Teacher twitter invasion has students in search of new social media forum

Jacob Brase | Staff Writer

A new, yet all too familiar, audience has joined Twitter, creating concern among students at Mason High School.

On August 8 and 9, over 900 educators from Mason and surrounding districts gathered to discuss learning techniques at the second annual Mason Learning Series (MLS).

The Learning Series was a combination of conferences, speeches and classes, this year with a focus on using Twitter. Keynote speaker George Couros encouraged teachers to use Twitter to connect with students.

After attending the Mason Learning Series this year, Digital Image Design teacher Dan McKay said that Couros encouraged him to tweet in order to be heard by students.

“Couros’ main message was that if teachers don’t use Twitter, they’re becoming illiterate,” McKay said. “He really encouraged people to do things through Twitter.”

While Couros is not affiliated with Mason, the district used his message at the Mason Learning Series to get through to teachers.

McKay said this was the first time he has seen the school come out and advocate Twitter usage among all Mason teachers.

“It was the first time Twitter was being encouraged at a district level,” McKay said. “Twitter was a big push.”

McKay said this advocacy caused many teachers to use Twitter who have not before.

“Two years ago, I knew some people used (Twitter), but it wasn’t very widespread at all,” McKay said. “Now it seems to be super prevalent; pretty much my entire Twitter feed is teachers’ posts.”

English teacher Betsy Carras was skeptical of teachers on Twitter before the Mason Learning Series, but after listening to Couros speak, she had a change of heart.

“If I didn’t go to MLS, I wouldn’t be using Twitter,” Carras said. “They really got teachers excited about using Twitter; that’s why we’re seeing such a sudden transition.”

Mason City Schools Chief Innovation Officer Jonathan Cooper has plans for Twitter to be a key part in his innovation plan for the district. He said using Twitter helps eliminate boundaries for students’ education.

“I hope that students and teachers start to see each other (on Twitter) as learners that are a part of a larger community,” Cooper said. “I want teachers to be able to look on students’ Twitter accounts and understand the things that are important to that student.”
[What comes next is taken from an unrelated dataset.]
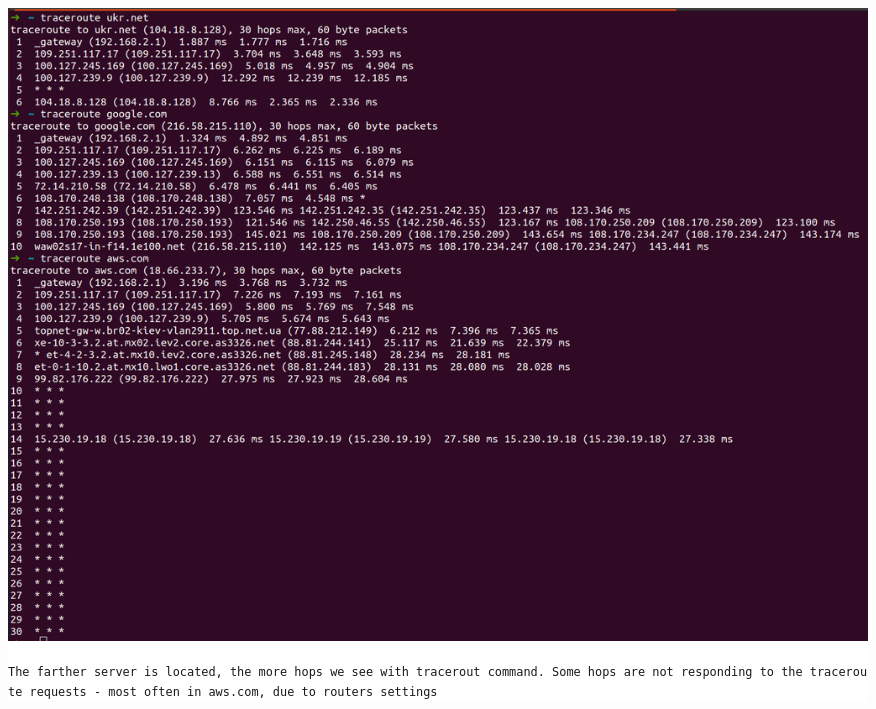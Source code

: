 ![Alt text](<pictures/Screenshot from 2023-07-20 18-15-44.png>)

    The farther server is located, the more hops we see with tracerout command. Some hops are not responding to the traceroute requests - most often in aws.com, due to routers settings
While teachers are just joining Twitter, most students at MHS have been using Twitter for years.

Sophomore Jack Cooper has been using Twitter for three years. Cooper says that the social media site has been the student platform for many years, and teachers’ being on Twitter jeopardises that.

“I’ve seen a lot of teachers create Twitter accounts and follow their students,” Cooper said. “They’re kind of invading our space, and I think a lot of students don’t want to post as much now.”

Cooper said that staff and students have different purposes for Twitter.

“Students are on Twitter to interact with each other and make funny content,” Cooper said. “Now that teachers are on Twitter, they’re trying to change the way we use it; they’re trying to make it a platform for education.”

This year over 40 percent of teachers are on Twitter, and posts with #MasonLearns and #MasonShines are very commonly seen from these teachers.

The hashtags were used to get teachers to start tweeting at the Mason Learning Series and has since accumulated over 185,674 impressions, or views by Twitter users, making it clear that teachers are involved on this platform.

For some students at MHS, the idea of teachers seeing their posts is a scary thing.

Junior Julia Goldfarb said that she uses Twitter for comedic purposes but fears her humor may be misunderstood by teachers..

“I like to make people laugh, (but) that humor is directed towards people my age,” Goldfarb said. “Teachers don’t understand the humor of kids and their different slang because of the age difference; they might misinterpret something. I don’t want teachers to see what I’m tweeting. Some of it’s weird, and I don’t want teachers to have a bad impression of me.”

As students are seeing teachers on Twitter, they can react to it in many different ways. The way they handle it will heavily impact the way students use Twitter. While Some students do not mind teachers joining, it may discourage many from using the social media.

Goldfarb said that students will utilize other social medias to compensate for their lack of privacy on Twitter.

“Students are realizing that teachers are crossing over a boundary,” Goldfarb said. “I think they’ll gradually start to limit what they’re sharing, and share it over different social medias.”

While the district is attempting to connect with its students, this effort may fail, for McKay said students could go as far as leaving Twitter to use a different platform.

“I can understand how when older people suddenly are all trying to use the cool new thing that teenagers use, it comes off wrong to students,” McKay said. “I wouldn’t be surprised if this causes students to migrate to a different social media.”